Records to use:
::::

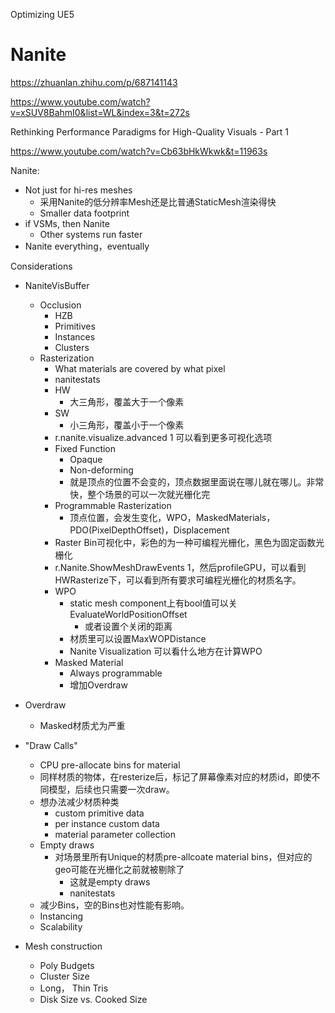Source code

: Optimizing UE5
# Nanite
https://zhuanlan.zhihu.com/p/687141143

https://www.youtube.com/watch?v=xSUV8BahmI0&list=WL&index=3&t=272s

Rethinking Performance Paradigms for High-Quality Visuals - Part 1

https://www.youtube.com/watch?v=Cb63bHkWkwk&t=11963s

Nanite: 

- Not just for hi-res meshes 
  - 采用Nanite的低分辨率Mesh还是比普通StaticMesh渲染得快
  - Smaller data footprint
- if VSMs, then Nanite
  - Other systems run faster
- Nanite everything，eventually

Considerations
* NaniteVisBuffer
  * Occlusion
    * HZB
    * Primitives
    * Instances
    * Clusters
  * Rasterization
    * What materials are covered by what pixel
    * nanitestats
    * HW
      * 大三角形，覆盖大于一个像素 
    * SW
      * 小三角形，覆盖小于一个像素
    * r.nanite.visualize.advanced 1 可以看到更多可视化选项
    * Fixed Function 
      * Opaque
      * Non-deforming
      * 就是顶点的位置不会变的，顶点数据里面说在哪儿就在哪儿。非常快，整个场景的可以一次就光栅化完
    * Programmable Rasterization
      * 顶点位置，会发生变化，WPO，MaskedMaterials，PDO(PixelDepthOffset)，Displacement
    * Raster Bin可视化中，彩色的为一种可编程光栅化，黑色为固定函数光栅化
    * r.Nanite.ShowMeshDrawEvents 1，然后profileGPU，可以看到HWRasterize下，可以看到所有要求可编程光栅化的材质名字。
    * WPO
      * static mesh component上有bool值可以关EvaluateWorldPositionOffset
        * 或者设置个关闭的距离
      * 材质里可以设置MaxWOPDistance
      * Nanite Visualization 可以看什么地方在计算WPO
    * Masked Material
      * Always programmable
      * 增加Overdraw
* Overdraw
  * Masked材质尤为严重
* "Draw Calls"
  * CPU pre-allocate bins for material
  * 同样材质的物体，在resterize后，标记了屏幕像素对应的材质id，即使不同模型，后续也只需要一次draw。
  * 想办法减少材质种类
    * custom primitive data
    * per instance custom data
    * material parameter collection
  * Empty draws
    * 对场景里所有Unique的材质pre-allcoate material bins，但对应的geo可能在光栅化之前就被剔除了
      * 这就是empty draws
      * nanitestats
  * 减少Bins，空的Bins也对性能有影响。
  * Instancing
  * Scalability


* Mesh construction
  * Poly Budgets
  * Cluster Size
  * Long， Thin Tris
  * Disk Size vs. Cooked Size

::::

Instructions to follow: When an image appears in the data, skip it and output the rest exactly.

Output below:
Source code

: Optimizing UE5
# Nanite
https://zhuanlan.zhihu.com/p/687141143

https://www.youtube.com/watch?v=xSUV8BahmI0&list=WL&index=3&t=272s

Rethinking Performance Paradigms for High-Quality Visuals - Part 1

https://www.youtube.com/watch?v=Cb63bHkWkwk&t=11963s

Nanite: 

- Not just for hi-res meshes 
  - 采用Nanite的低分辨率Mesh还是比普通StaticMesh渲染得快
  - Smaller data footprint
- if VSMs, then Nanite
  - Other systems run faster
- Nanite everything，eventually

Considerations
* NaniteVisBuffer
  * Occlusion
    * HZB
    * Primitives
    * Instances
    * Clusters
  * Rasterization
    * What materials are covered by what pixel
    * nanitestats
    * HW
      * 大三角形，覆盖大于一个像素 
    * SW
      * 小三角形，覆盖小于一个像素
    * r.nanite.visualize.advanced 1 可以看到更多可视化选项
    * Fixed Function 
      * Opaque
      * Non-deforming
      * 就是顶点的位置不会变的，顶点数据里面说在哪儿就在哪儿。非常快，整个场景的可以一次就光栅化完
    * Programmable Rasterization
      * 顶点位置，会发生变化，WPO，MaskedMaterials，PDO(PixelDepthOffset)，Displacement
    * Raster Bin可视化中，彩色的为一种可编程光栅化，黑色为固定函数光栅化
    * r.Nanite.ShowMeshDrawEvents 1，然后profileGPU，可以看到HWRasterize下，可以看到所有要求可编程光栅化的材质名字。
    * WPO
      * static mesh component上有bool值可以关EvaluateWorldPositionOffset
        * 或者设置个关闭的距离
      * 材质里可以设置MaxWOPDistance
      * Nanite Visualization 可以看什么地方在计算WPO
    * Masked Material
      * Always programmable
      * 增加Overdraw
* Overdraw
  * Masked材质尤为严重
* "Draw Calls"
  * CPU pre-allocate bins for material
  * 同样材质的物体，在resterize后，标记了屏幕像素对应的材质id，即使不同模型，后续也只需要一次draw。
  * 想办法减少材质种类
    * custom primitive data
    * per instance custom data
    * material parameter collection
  * Empty draws
    * 对场景里所有Unique的材质pre-allcoate material bins，但对应的geo可能在光栅化之前就被剔除了
      * 这就是empty draws
      * nanitestats
  * 减少Bins，空的Bins也对性能有影响。
  * Instancing
  * Scalability


* Mesh construction
  * Poly Budgets
  * Cluster Size
  * Long， Thin Tris
  * Disk Size vs. Cooked Size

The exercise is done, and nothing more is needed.